PROBLEM DETAILS: Your reply should reproduce all the data below exactly while excluding the pictures.

Rendered images with source text:
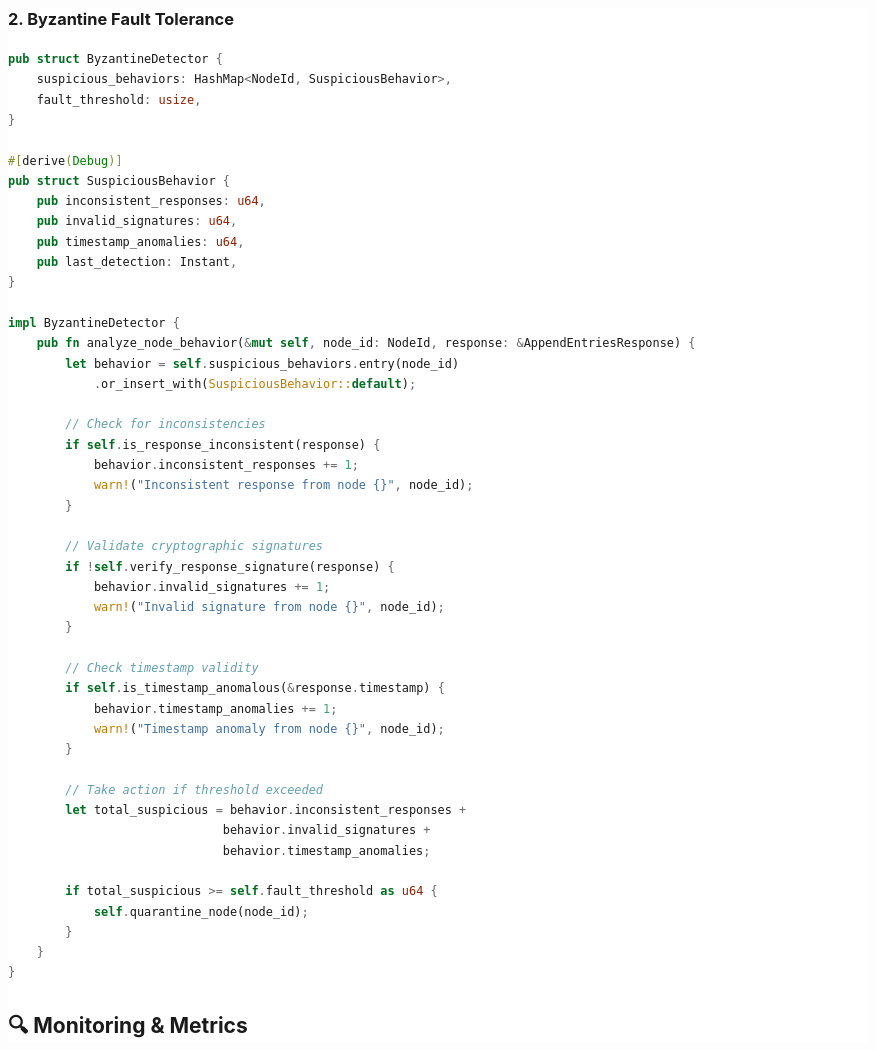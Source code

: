 ### 2. Byzantine Fault Tolerance

```rust
pub struct ByzantineDetector {
    suspicious_behaviors: HashMap<NodeId, SuspiciousBehavior>,
    fault_threshold: usize,
}

#[derive(Debug)]
pub struct SuspiciousBehavior {
    pub inconsistent_responses: u64,
    pub invalid_signatures: u64,
    pub timestamp_anomalies: u64,
    pub last_detection: Instant,
}

impl ByzantineDetector {
    pub fn analyze_node_behavior(&mut self, node_id: NodeId, response: &AppendEntriesResponse) {
        let behavior = self.suspicious_behaviors.entry(node_id)
            .or_insert_with(SuspiciousBehavior::default);

        // Check for inconsistencies
        if self.is_response_inconsistent(response) {
            behavior.inconsistent_responses += 1;
            warn!("Inconsistent response from node {}", node_id);
        }

        // Validate cryptographic signatures
        if !self.verify_response_signature(response) {
            behavior.invalid_signatures += 1;
            warn!("Invalid signature from node {}", node_id);
        }

        // Check timestamp validity
        if self.is_timestamp_anomalous(&response.timestamp) {
            behavior.timestamp_anomalies += 1;
            warn!("Timestamp anomaly from node {}", node_id);
        }

        // Take action if threshold exceeded
        let total_suspicious = behavior.inconsistent_responses +
                              behavior.invalid_signatures +
                              behavior.timestamp_anomalies;

        if total_suspicious >= self.fault_threshold as u64 {
            self.quarantine_node(node_id);
        }
    }
}
```

## 🔍 Monitoring & Metrics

TASK ANSWER:
Source code

: ### 2. Byzantine Fault Tolerance

```rust
pub struct ByzantineDetector {
    suspicious_behaviors: HashMap<NodeId, SuspiciousBehavior>,
    fault_threshold: usize,
}

#[derive(Debug)]
pub struct SuspiciousBehavior {
    pub inconsistent_responses: u64,
    pub invalid_signatures: u64,
    pub timestamp_anomalies: u64,
    pub last_detection: Instant,
}

impl ByzantineDetector {
    pub fn analyze_node_behavior(&mut self, node_id: NodeId, response: &AppendEntriesResponse) {
        let behavior = self.suspicious_behaviors.entry(node_id)
            .or_insert_with(SuspiciousBehavior::default);

        // Check for inconsistencies
        if self.is_response_inconsistent(response) {
            behavior.inconsistent_responses += 1;
            warn!("Inconsistent response from node {}", node_id);
        }

        // Validate cryptographic signatures
        if !self.verify_response_signature(response) {
            behavior.invalid_signatures += 1;
            warn!("Invalid signature from node {}", node_id);
        }

        // Check timestamp validity
        if self.is_timestamp_anomalous(&response.timestamp) {
            behavior.timestamp_anomalies += 1;
            warn!("Timestamp anomaly from node {}", node_id);
        }

        // Take action if threshold exceeded
        let total_suspicious = behavior.inconsistent_responses +
                              behavior.invalid_signatures +
                              behavior.timestamp_anomalies;

        if total_suspicious >= self.fault_threshold as u64 {
            self.quarantine_node(node_id);
        }
    }
}
```

## 🔍 Monitoring & Metrics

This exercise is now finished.